Source texts of formatted documents:

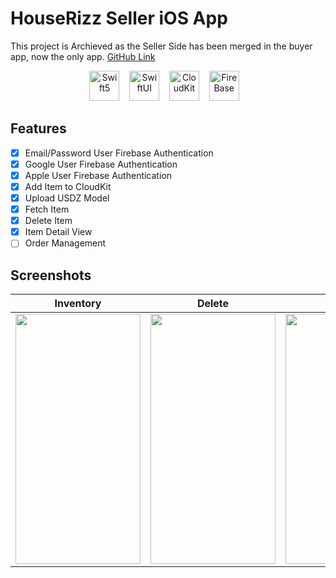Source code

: # HouseRizz Seller iOS App
This project is Archieved as the Seller Side has been merged in the buyer app, now the only app. [GitHub Link](https://github.com/krishmittal21/HouseRizz-iOS)

<p align="center">
    <img src="https://developer.apple.com/assets/elements/icons/swift/swift-96x96_2x.png" alt="Swift5" width="48" height="48">&nbsp;&nbsp;&nbsp;
    <img src="https://developer.apple.com/assets/elements/icons/swiftui/swiftui-96x96_2x.png" alt="SwiftUI" width="48" height="48">&nbsp;&nbsp;&nbsp;
    <img src="https://encrypted-tbn0.gstatic.com/images?q=tbn:ANd9GcSBWdYpQbTI7_Bx47XFXEjy7vY9WH-ezfh9ame3oVL3Nw&s" alt="CloudKit" width="48" height="48">&nbsp;&nbsp;&nbsp;
    <img src="https://res.cloudinary.com/startup-grind/image/upload/c_fill,dpr_2.0,f_auto,g_center,h_1080,q_100,w_1080/v1/gcs/platform-data-dsc/events/firebase_logo-1.png" alt="FireBase" width="48" height="48">&nbsp;&nbsp;&nbsp;
</p>

## Features

- [x]  Email/Password User Firebase Authentication
- [x]  Google User Firebase Authentication
- [x]  Apple User Firebase Authentication
- [x]  Add Item to CloudKit
- [x]  Upload USDZ Model
- [x]  Fetch Item
- [x]  Delete Item
- [x]  Item Detail View
- [ ]  Order Management

## Screenshots

| Inventory | Delete | Add | Add Product |
|---|---|---|---|
| <img src="https://github.com/krishmittal21/HouseRizz-Seller/blob/main/Screenshots/inventory.png" width="200" height="400"> | <img src="https://github.com/krishmittal21/HouseRizz-Seller/blob/main/Screenshots/delete.png" width="200" height="400"> | <img src="https://github.com/krishmittal21/HouseRizz-Seller/blob/main/Screenshots/add.png" width="200" height="400"> | <img src="https://github.com/krishmittal21/HouseRizz-Seller/blob/main/Screenshots/addp.png" width="200" height="400"> |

▸ **What is needed**
All of the records above are to be printed exactly, with every picture omitted.

▸ **Response**
Source code

: # HouseRizz Seller iOS App
This project is Archieved as the Seller Side has been merged in the buyer app, now the only app. [GitHub Link](https://github.com/krishmittal21/HouseRizz-iOS)

<p align="center">
    <img src="https://developer.apple.com/assets/elements/icons/swift/swift-96x96_2x.png" alt="Swift5" width="48" height="48">&nbsp;&nbsp;&nbsp;
    <img src="https://developer.apple.com/assets/elements/icons/swiftui/swiftui-96x96_2x.png" alt="SwiftUI" width="48" height="48">&nbsp;&nbsp;&nbsp;
    <img src="https://encrypted-tbn0.gstatic.com/images?q=tbn:ANd9GcSBWdYpQbTI7_Bx47XFXEjy7vY9WH-ezfh9ame3oVL3Nw&s" alt="CloudKit" width="48" height="48">&nbsp;&nbsp;&nbsp;
    <img src="https://res.cloudinary.com/startup-grind/image/upload/c_fill,dpr_2.0,f_auto,g_center,h_1080,q_100,w_1080/v1/gcs/platform-data-dsc/events/firebase_logo-1.png" alt="FireBase" width="48" height="48">&nbsp;&nbsp;&nbsp;
</p>

## Features

- [x]  Email/Password User Firebase Authentication
- [x]  Google User Firebase Authentication
- [x]  Apple User Firebase Authentication
- [x]  Add Item to CloudKit
- [x]  Upload USDZ Model
- [x]  Fetch Item
- [x]  Delete Item
- [x]  Item Detail View
- [ ]  Order Management

## Screenshots

| Inventory | Delete | Add | Add Product |
|---|---|---|---|
| <img src="https://github.com/krishmittal21/HouseRizz-Seller/blob/main/Screenshots/inventory.png" width="200" height="400"> | <img src="https://github.com/krishmittal21/HouseRizz-Seller/blob/main/Screenshots/delete.png" width="200" height="400"> | <img src="https://github.com/krishmittal21/HouseRizz-Seller/blob/main/Screenshots/add.png" width="200" height="400"> | <img src="https://github.com/krishmittal21/HouseRizz-Seller/blob/main/Screenshots/addp.png" width="200" height="400"> |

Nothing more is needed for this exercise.